God and Man at Yale: 60 Years Later
On November 4th, the William F. Buckley Jr. Program at Yale held a conference examining the 60th anniversary of Buckley’s breakthrough book, God and Man at Yale, with speakers ranging from Dr. Henry Kissinger to the Weekly Standard’s Bill Kristol to National Review’s Rich Lowry.
In the afternoon, after opening remarks by Yale University President Richard Levin, three panel discussions examined the history of the book, its impact on higher education, and the conservative movement today. The first discusssion, moderated by Professor Ted Malloch, was titled “The History of God and Man at Yale.” The three presenters–Dr. Lee Edwards of the Heritage Foundation, Professor Gaddis Smith, and Professor Alvin Felzenberg, former chief spokeman for the 9/11 Commission– spoke on the book’s revolutionary indictment of what Buckley perceived as the irresponsibility of a university that had forgotten its roots in the American tradition of individualism and the Judeo-Christian tradition of faith. They also covered the blistering reaction Buckley earned from the university establishment and its defenders, who saw him as a mere upstart and a controversialist.

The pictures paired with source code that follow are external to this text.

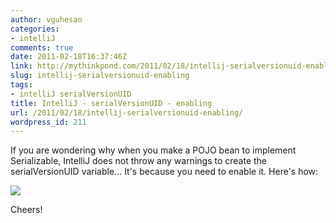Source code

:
 ```yaml
---
author: vguhesan
categories:
- intelliJ
comments: true
date: 2011-02-18T16:37:46Z
link: http://mythinkpond.com/2011/02/18/intellij-serialversionuid-enabling/
slug: intellij-serialversionuid-enabling
tags:
- intelliJ serialVersionUID
title: IntelliJ - serialVersionUID - enabling
url: /2011/02/18/intellij-serialversionuid-enabling/
wordpress_id: 211
---
```


If you are wondering why when you make a POJO bean to implement Serializable, IntelliJ does not throw any warnings to create the serialVersionUID variable... It's because you need to enable it. Here's how:

[![](http://mythinkpond.files.wordpress.com/2011/02/intellij-enablingserialization.jpg)](http://mythinkpond.files.wordpress.com/2011/02/intellij-enablingserialization.jpg)

Cheers!


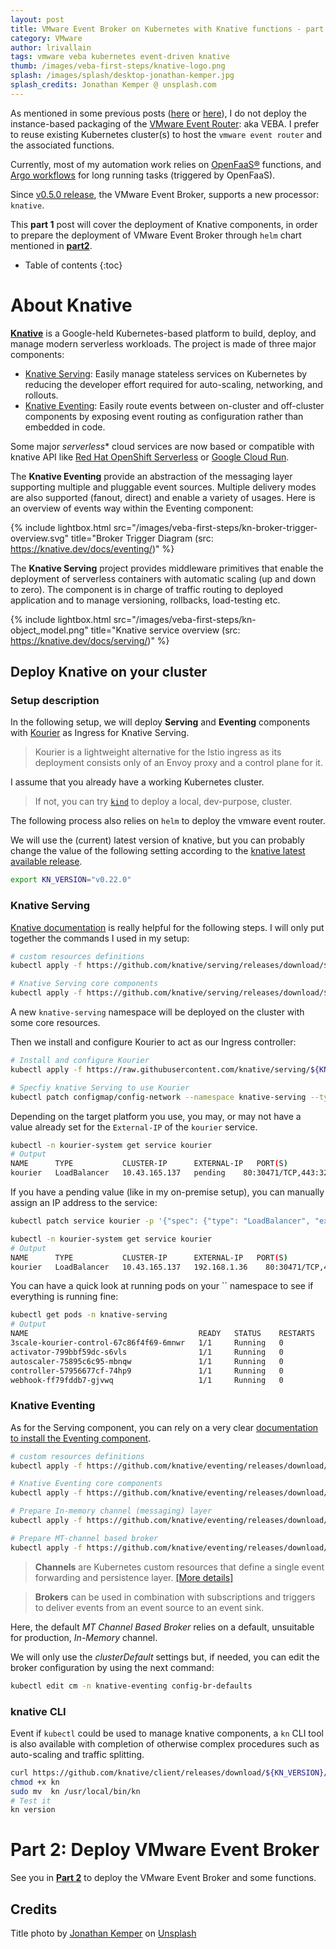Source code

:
 ```yaml
---
layout: post
title: VMware Event Broker on Kubernetes with Knative functions - part 1
category: VMware
author: lrivallain
tags: vmware veba kubernetes event-driven knative
thumb: /images/veba-first-steps/knative-logo.png
splash: /images/splash/desktop-jonathan-kemper.jpg
splash_credits: Jonathan Kemper @ unsplash.com
---
```


As mentioned in some previous posts ([here](https://vuptime.io/2020/11/02/vmware-event-broker-on-k8s-first-steps/) or [here](https://vuptime.io/2020/12/17/vmware-event-broker-0.5.0-on-k8s-first-steps/)), I do not deploy the instance-based packaging of the [VMware Event Router](https://vmweventbroker.io/): aka VEBA. I prefer to reuse existing Kubernetes cluster(s) to host the `vmware event router` and the associated functions.

Currently, most of my automation work relies on [OpenFaaS®](https://www.openfaas.com/) functions, and [Argo workflows](https://argoproj.github.io/) for long running tasks (triggered by OpenFaaS).

Since [v0.5.0 release](https://github.com/vmware-samples/vcenter-event-broker-appliance/releases/tag/v0.5.0), the VMware Event Broker, supports a new processor: `knative`.

This **part 1** post will cover the deployment of Knative components, in order to prepare the deployment of VMware Event Broker through `helm` chart mentioned in [**part2**](/2021/05/06/vmware-event-broker-on-k8s-with-knative-part2).

* Table of contents
{:toc}

# About Knative

[**Knative**](https://knative.dev) is a Google-held Kubernetes-based platform to build, deploy, and manage modern serverless workloads. The project is made of three major components:

* [Knative Serving](https://knative.dev/docs/serving/): Easily manage stateless services on Kubernetes by reducing the developer effort required for auto-scaling, networking, and rollouts.
* [Knative Eventing](https://knative.dev/docs/eventing/): Easily route events between on-cluster and off-cluster components by exposing event routing as configuration rather than embedded in code.

Some major *serverless** cloud services are now based or compatible with knative API like [Red Hat OpenShift Serverless](https://www.openshift.com/learn/topics/serverless) or [Google Cloud Run](https://cloud.google.com/run).

The **Knative Eventing** provide an abstraction of the messaging layer supporting multiple and pluggable event sources. Multiple delivery modes are also supported (fanout, direct) and enable a variety of usages. Here is an overview of events way within the Eventing component:

{% include lightbox.html src="/images/veba-first-steps/kn-broker-trigger-overview.svg" title="Broker Trigger Diagram (src: https://knative.dev/docs/eventing/)" %}

The **Knative Serving** project provides middleware primitives that enable the deployment of serverless containers with automatic scaling (up and down to zero). The component is in charge of traffic routing to deployed application and to manage versioning, rollbacks, load-testing etc.

{% include lightbox.html src="/images/veba-first-steps/kn-object_model.png" title="Knative service overview (src: https://knative.dev/docs/serving/)" %}


## Deploy Knative on your cluster

### Setup description

In the following setup, we will deploy **Serving** and **Eventing** components with [Kourier](https://github.com/knative-sandbox/net-kourier) as Ingress for Knative Serving.

> Kourier is a lightweight alternative for the Istio ingress as its deployment consists only of an Envoy proxy and a control plane for it.

I assume that you already have a working Kubernetes cluster. 

> If not, you can try [`kind`](https://kind.sigs.k8s.io/docs/user/quick-start/) to deploy a local, dev-purpose, cluster.

The following process also relies on `helm` to deploy the vmware event router.

We will use the (current) latest version of knative, but you can probably change the value of the following setting according to the [knative latest available release](https://github.com/knative/operator/releases).

```bash
export KN_VERSION="v0.22.0"
```

### Knative Serving

[Knative documentation](https://knative.dev/docs/install/install-serving-with-yaml/) is really helpful for the following steps. I will only put together the commands I used in my setup:

```bash
# custom resources definitions
kubectl apply -f https://github.com/knative/serving/releases/download/${KN_VERSION}/serving-crds.yaml

# Knative Serving core components
kubectl apply -f https://github.com/knative/serving/releases/download/${KN_VERSION}/serving-core.yaml
```

A new `knative-serving` namespace will be deployed on the cluster with some core resources.

Then we install and configure Kourier to act as our Ingress controller:

```bash
# Install and configure Kourier
kubectl apply -f https://raw.githubusercontent.com/knative/serving/${KN_VERSION}/third_party/kourier-latest/kourier.yaml

# Specfiy knative Serving to use Kourier
kubectl patch configmap/config-network --namespace knative-serving --type merge --patch '{"data":{"ingress.class":"kourier.ingress.networking.knative.dev"}}'
```

Depending on the target platform you use, you may, or may not have a value already set for the `External-IP` of the `kourier` service.

```bash
kubectl -n kourier-system get service kourier
# Output
NAME      TYPE           CLUSTER-IP      EXTERNAL-IP   PORT(S)                      AGE
kourier   LoadBalancer   10.43.165.137   pending    80:30471/TCP,443:32405/TCP   10m
```

If you have a pending value (like in my on-premise setup), you can manually assign an IP address to the service:

```bash
kubectl patch service kourier -p '{"spec": {"type": "LoadBalancer", "externalIPs":["192.168.1.36"]}}' -n kourier-system

kubectl -n kourier-system get service kourier
# Output
NAME      TYPE           CLUSTER-IP      EXTERNAL-IP   PORT(S)                      AGE
kourier   LoadBalancer   10.43.165.137   192.168.1.36    80:30471/TCP,443:32405/TCP   10m
```

You can have a quick look at running pods on your `` namespace to see if everything is running fine:

```bash
kubectl get pods -n knative-serving
# Output
NAME                                      READY   STATUS    RESTARTS   AGE
3scale-kourier-control-67c86f4f69-6mnwr   1/1     Running   0          11m
activator-799bbf59dc-s6vls                1/1     Running   0          11m
autoscaler-75895c6c95-mbnqw               1/1     Running   0          11m
controller-57956677cf-74hp9               1/1     Running   0          11m
webhook-ff79fddb7-gjvwq                   1/1     Running   0          11m
```

### Knative Eventing

As for the Serving component, you can rely on a very clear [documentation to install the Eventing component](https://knative.dev/docs/install/install-eventing-with-yaml/).

```bash
# custom resources definitions
kubectl apply -f https://github.com/knative/eventing/releases/download/${KN_VERSION}/eventing-crds.yaml

# Knative Eventing core components
kubectl apply -f https://github.com/knative/eventing/releases/download/${KN_VERSION}/eventing-core.yaml

# Prepare In-memory channel (messaging) layer
kubectl apply -f https://github.com/knative/eventing/releases/download/${KN_VERSION}/in-memory-channel.yaml

# Prepare MT-channel based broker
kubectl apply -f https://github.com/knative/eventing/releases/download/v0.22.0/mt-channel-broker.yaml
```

> **Channels** are Kubernetes custom resources that define a single event forwarding and persistence layer. [[More details]](https://knative.dev/docs/eventing/channels/)

> **Brokers** can be used in combination with subscriptions and triggers to deliver events from an event source to an event sink.

Here, the default *MT Channel Based Broker* relies on a default, unsuitable for production, *In-Memory* channel.

We will only use the *clusterDefault* settings but, if needed, you can edit the broker configuration by using the next command:

```bash
kubectl edit cm -n knative-eventing config-br-defaults
```

### knative CLI

Event if `kubectl` could be used to manage knative components, a `kn` CLI tool is also available with completion of otherwise complex procedures such as auto-scaling and traffic splitting.

```bash
curl https://github.com/knative/client/releases/download/${KN_VERSION}/kn-linux-amd64 -L > kn
chmod +x kn
sudo mv  kn /usr/local/bin/kn
# Test it
kn version
```

# Part 2: Deploy VMware Event Broker

See you in [**Part 2**](/2021/05/06/vmware-event-broker-on-k8s-with-knative-part2) to deploy the VMware Event Broker and some functions.


## Credits

Title photo by [Jonathan Kemper](https://unsplash.com/@jupp) on [Unsplash](https://unsplash.com/photos/H488ymQgIgM)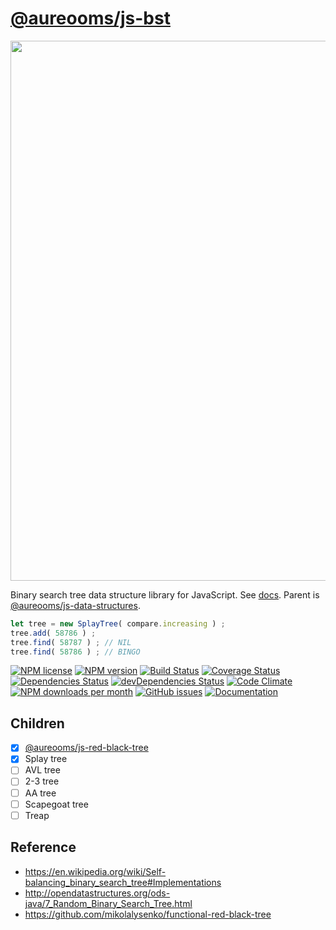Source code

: [@aureooms/js-bst](https://aureooms.github.io/js-bst)
==

<img src="https://cdn.rawgit.com/aureooms/js-bst/master/media/sketch.png" width="864">

Binary search tree data structure library for JavaScript.
See [docs](https://aureooms.github.io/js-bst).
Parent is [@aureooms/js-data-structures](https://github.com/aureooms/js-data-structures).

```js
let tree = new SplayTree( compare.increasing ) ;
tree.add( 58786 ) ;
tree.find( 58787 ) ; // NIL
tree.find( 58786 ) ; // BINGO
```

[![NPM license](https://img.shields.io/npm/l/@aureooms/js-bst.svg?style=flat)](https://raw.githubusercontent.com/aureooms/js-bst/master/LICENSE)
[![NPM version](https://img.shields.io/npm/v/@aureooms/js-bst.svg?style=flat)](https://www.npmjs.org/package/@aureooms/js-bst)
[![Build Status](https://img.shields.io/travis/aureooms/js-bst.svg?style=flat)](https://travis-ci.org/aureooms/js-bst)
[![Coverage Status](https://img.shields.io/coveralls/aureooms/js-bst.svg?style=flat)](https://coveralls.io/r/aureooms/js-bst)
[![Dependencies Status](https://img.shields.io/david/aureooms/js-bst.svg?style=flat)](https://david-dm.org/aureooms/js-bst#info=dependencies)
[![devDependencies Status](https://img.shields.io/david/dev/aureooms/js-bst.svg?style=flat)](https://david-dm.org/aureooms/js-bst#info=devDependencies)
[![Code Climate](https://img.shields.io/codeclimate/github/aureooms/js-bst.svg?style=flat)](https://codeclimate.com/github/aureooms/js-bst)
[![NPM downloads per month](https://img.shields.io/npm/dm/@aureooms/js-bst.svg?style=flat)](https://www.npmjs.org/package/@aureooms/js-bst)
[![GitHub issues](https://img.shields.io/github/issues/aureooms/js-bst.svg?style=flat)](https://github.com/aureooms/js-bst/issues)
[![Documentation](https://aureooms.github.io/js-bst/badge.svg)](https://aureooms.github.io/js-bst/source.html)

## Children

  - [x] [@aureooms/js-red-black-tree](https://github.com/aureooms/js-red-black-tree)
  - [x] Splay tree
  - [ ] AVL tree
  - [ ] 2-3 tree
  - [ ] AA tree
  - [ ] Scapegoat tree
  - [ ] Treap

## Reference

  - https://en.wikipedia.org/wiki/Self-balancing_binary_search_tree#Implementations
  - http://opendatastructures.org/ods-java/7_Random_Binary_Search_Tree.html
  - https://github.com/mikolalysenko/functional-red-black-tree
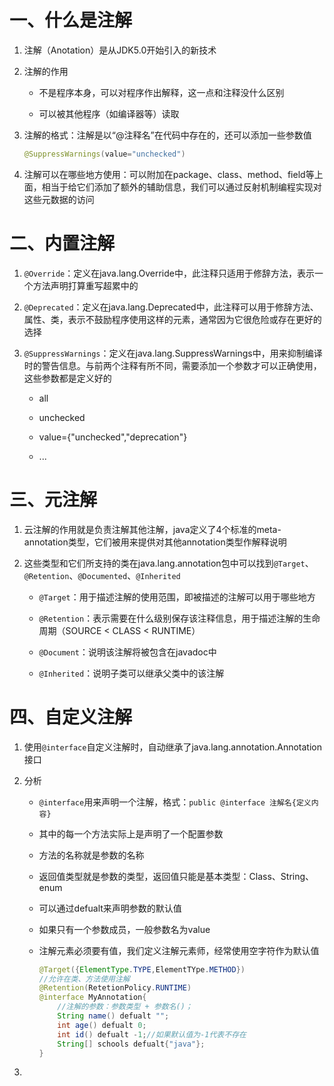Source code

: # 一、什么是注解

1. 注解（Anotation）是从JDK5.0开始引入的新技术

2. 注解的作用
   
   - 不是程序本身，可以对程序作出解释，这一点和注释没什么区别
   
   - 可以被其他程序（如编译器等）读取

3. 注解的格式：注解是以“@注释名”在代码中存在的，还可以添加一些参数值
   
   ```java
   @SuppressWarnings(value="unchecked")
   ```

4. 注解可以在哪些地方使用：可以附加在package、class、method、field等上面，相当于给它们添加了额外的辅助信息，我们可以通过反射机制编程实现对这些元数据的访问

# 二、内置注解

1. `@Override`：定义在java.lang.Override中，此注释只适用于修辞方法，表示一个方法声明打算重写超累中的

2. `@Deprecated`：定义在java.lang.Deprecated中，此注释可以用于修辞方法、属性、类，表示不鼓励程序使用这样的元素，通常因为它很危险或存在更好的选择

3. `@SuppressWarnings`：定义在java.lang.SuppressWarnings中，用来抑制编译时的警告信息。与前两个注释有所不同，需要添加一个参数才可以正确使用，这些参数都是定义好的
   
   - all
   
   - unchecked
   
   - value={"unchecked","deprecation"}
   
   - ...

# 三、元注解

1. 云注解的作用就是负责注解其他注解，java定义了4个标准的meta-annotation类型，它们被用来提供对其他annotation类型作解释说明

2. 这些类型和它们所支持的类在java.lang.annotation包中可以找到`@Target`、`@Retention`、`@Documented`、`@Inherited`
   
   - `@Target`：用于描述注解的使用范围，即被描述的注解可以用于哪些地方
   
   - `@Retention`：表示需要在什么级别保存该注释信息，用于描述注解的生命周期（SOURCE < CLASS < RUNTIME）
   
   - `@Document`：说明该注解将被包含在javadoc中
   
   - `@Inherited`：说明子类可以继承父类中的该注解

# 四、自定义注解

1. 使用`@interface`自定义注解时，自动继承了java.lang.annotation.Annotation接口

2. 分析
   
   - `@interface`用来声明一个注解，格式：`public @interface 注解名{定义内容}`
   
   - 其中的每一个方法实际上是声明了一个配置参数
   
   - 方法的名称就是参数的名称
   
   - 返回值类型就是参数的类型，返回值只能是基本类型：Class、String、enum
   
   - 可以通过defualt来声明参数的默认值
   
   - 如果只有一个参数成员，一般参数名为value
   
   - 注解元素必须要有值，我们定义注解元素师，经常使用空字符作为默认值
     
     ```java
     @Target({ElementType.TYPE,ElementTYpe.METHOD})
     //允许在类、方法使用注解
     @Retention(RetetionPolicy.RUNTIME)
     @interface MyAnnotation{
         //注解的参数：参数类型 + 参数名()；
         String name() defualt "";
         int age() defualt 0;
         int id() defualt -1;//如果默认值为-1代表不存在
         String[] schools defualt{"java"}; 
     }
     ```

3. 
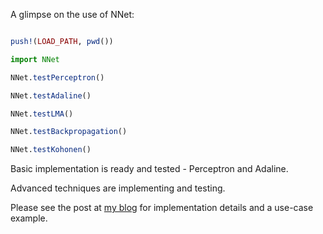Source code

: A glimpse on the use of NNet:

```julia

push!(LOAD_PATH, pwd())

import NNet

NNet.testPerceptron()

NNet.testAdaline()

NNet.testLMA()

NNet.testBackpropagation()

NNet.testKohonen()
```

Basic implementation is ready and tested - Perceptron and Adaline.

Advanced techniques are implementing and testing.

Please see the post at [my blog](http://serhanaya.github.io) for implementation
details and a use-case example.
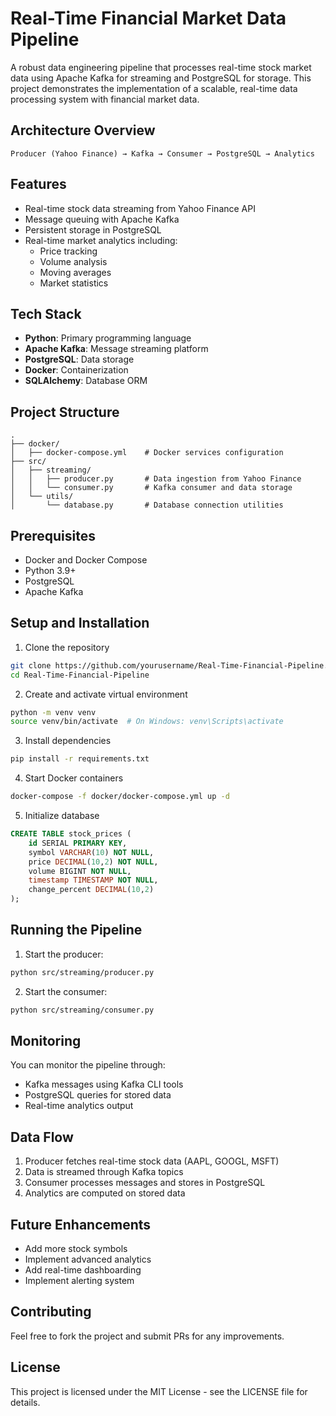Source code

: # Real-Time Financial Market Data Pipeline

A robust data engineering pipeline that processes real-time stock market data using Apache Kafka for streaming and PostgreSQL for storage. This project demonstrates the implementation of a scalable, real-time data processing system with financial market data.

## Architecture Overview
```
Producer (Yahoo Finance) → Kafka → Consumer → PostgreSQL → Analytics
```

## Features
- Real-time stock data streaming from Yahoo Finance API
- Message queuing with Apache Kafka
- Persistent storage in PostgreSQL
- Real-time market analytics including:
  - Price tracking
  - Volume analysis
  - Moving averages
  - Market statistics

## Tech Stack
- **Python**: Primary programming language
- **Apache Kafka**: Message streaming platform
- **PostgreSQL**: Data storage
- **Docker**: Containerization
- **SQLAlchemy**: Database ORM

## Project Structure
```
.
├── docker/
│   ├── docker-compose.yml    # Docker services configuration
├── src/
│   ├── streaming/
│   │   ├── producer.py       # Data ingestion from Yahoo Finance
│   │   └── consumer.py       # Kafka consumer and data storage
│   └── utils/
│       └── database.py       # Database connection utilities
```

## Prerequisites
- Docker and Docker Compose
- Python 3.9+
- PostgreSQL
- Apache Kafka

## Setup and Installation

1. Clone the repository
```bash
git clone https://github.com/yourusername/Real-Time-Financial-Pipeline.git
cd Real-Time-Financial-Pipeline
```

2. Create and activate virtual environment
```bash
python -m venv venv
source venv/bin/activate  # On Windows: venv\Scripts\activate
```

3. Install dependencies
```bash
pip install -r requirements.txt
```

4. Start Docker containers
```bash
docker-compose -f docker/docker-compose.yml up -d
```

5. Initialize database
```sql
CREATE TABLE stock_prices (
    id SERIAL PRIMARY KEY,
    symbol VARCHAR(10) NOT NULL,
    price DECIMAL(10,2) NOT NULL,
    volume BIGINT NOT NULL,
    timestamp TIMESTAMP NOT NULL,
    change_percent DECIMAL(10,2)
);
```

## Running the Pipeline

1. Start the producer:
```bash
python src/streaming/producer.py
```

2. Start the consumer:
```bash
python src/streaming/consumer.py
```

## Monitoring

You can monitor the pipeline through:
- Kafka messages using Kafka CLI tools
- PostgreSQL queries for stored data
- Real-time analytics output

## Data Flow
1. Producer fetches real-time stock data (AAPL, GOOGL, MSFT)
2. Data is streamed through Kafka topics
3. Consumer processes messages and stores in PostgreSQL
4. Analytics are computed on stored data

## Future Enhancements
- Add more stock symbols
- Implement advanced analytics
- Add real-time dashboarding
- Implement alerting system

## Contributing
Feel free to fork the project and submit PRs for any improvements.

## License
This project is licensed under the MIT License - see the LICENSE file for details.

The second panel, “The Crisis in Higher Education: Is God and Man at Yale Relevant Today?”, was moderated by Professor Charles Kesler and featured three commentators known for their interest in the challenges facing today’s colleges and universities: Midge Decter, R. Emmett Tyrell Jr., the founder of The American Spectator, and Roger Kimball, author of Tenured Radicals and editor and publisher of The New Criterion.
The last panel, “Buckley’s Legacy: How Would the Patron Saint Turbo-Charge Conservatism?”, focused on Buckley’s life and the enduring value of his intellectual conservatism. Moderated by Buckley biographer Linda Bridges, the panel featured some of the afternoon’s biggest names, including Kristol, Lowry, and longtime Buckley assistant Neal Freeman. Lowry told the story of his work with Buckley at National Review, while Freeman discussed Buckley’s personal qualities and what he might say to the current batch of GOP presidential candidates.
Afterward, the conference adjourned for a gala at the Omni Hotel in New Haven, to celebrate the book’s anniversary, Buckley’s life, and the success of the Buckley Program on Yale’s campus. At dinner, members of Buckley’s family spoke, as did Kissinger and Lauren Noble, who founded the Buckley Program last year as a Yale senior. The 200-person crowd included alumni, faculty, students, and Buckley’s friends and family.
The Buckley Program regularly brings speakers to campus with an eye toward promoting intellectual diversity by encouraging intellectual conservatism. In addition, the program will be sponsoring student internships at conservative publications and institutes over the summer and faciliating a course on Buckley’s life and the rise of modern conservatism in the spring.